▸ **Task description**
Beginning at the line that contains "under ./Utils/mcmcstat/LICENSE.txt", transcribe every line up to the last one in the material below. Include no other lines.

▸ **Supplied records**
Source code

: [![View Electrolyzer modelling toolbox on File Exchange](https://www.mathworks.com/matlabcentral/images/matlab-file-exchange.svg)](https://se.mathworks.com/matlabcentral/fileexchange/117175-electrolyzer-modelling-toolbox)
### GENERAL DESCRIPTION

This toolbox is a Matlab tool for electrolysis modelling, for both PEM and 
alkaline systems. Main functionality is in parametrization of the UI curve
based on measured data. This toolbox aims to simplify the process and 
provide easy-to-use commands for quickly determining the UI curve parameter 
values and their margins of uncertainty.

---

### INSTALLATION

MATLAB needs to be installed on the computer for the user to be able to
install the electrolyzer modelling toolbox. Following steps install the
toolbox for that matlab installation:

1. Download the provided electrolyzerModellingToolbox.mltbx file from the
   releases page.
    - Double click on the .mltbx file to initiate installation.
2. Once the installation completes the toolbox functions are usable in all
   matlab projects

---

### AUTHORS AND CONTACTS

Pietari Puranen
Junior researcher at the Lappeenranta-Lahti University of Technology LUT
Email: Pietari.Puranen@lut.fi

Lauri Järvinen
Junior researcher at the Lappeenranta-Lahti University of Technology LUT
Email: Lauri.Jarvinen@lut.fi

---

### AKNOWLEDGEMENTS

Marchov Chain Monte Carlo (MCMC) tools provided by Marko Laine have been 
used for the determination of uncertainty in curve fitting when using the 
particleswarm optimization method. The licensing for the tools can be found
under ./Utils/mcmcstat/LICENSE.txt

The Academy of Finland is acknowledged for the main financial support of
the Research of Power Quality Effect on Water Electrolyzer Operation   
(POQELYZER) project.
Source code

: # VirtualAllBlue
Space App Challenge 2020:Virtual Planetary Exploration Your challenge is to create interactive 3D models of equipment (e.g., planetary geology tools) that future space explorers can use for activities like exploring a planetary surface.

▸ **Solution to this problem**
under ./Utils/mcmcstat/LICENSE.txt

The Academy of Finland is acknowledged for the main financial support of
the Research of Power Quality Effect on Water Electrolyzer Operation   
(POQELYZER) project.
Source code

: # VirtualAllBlue
Space App Challenge 2020:Virtual Planetary Exploration Your challenge is to create interactive 3D models of equipment (e.g., planetary geology tools) that future space explorers can use for activities like exploring a planetary surface.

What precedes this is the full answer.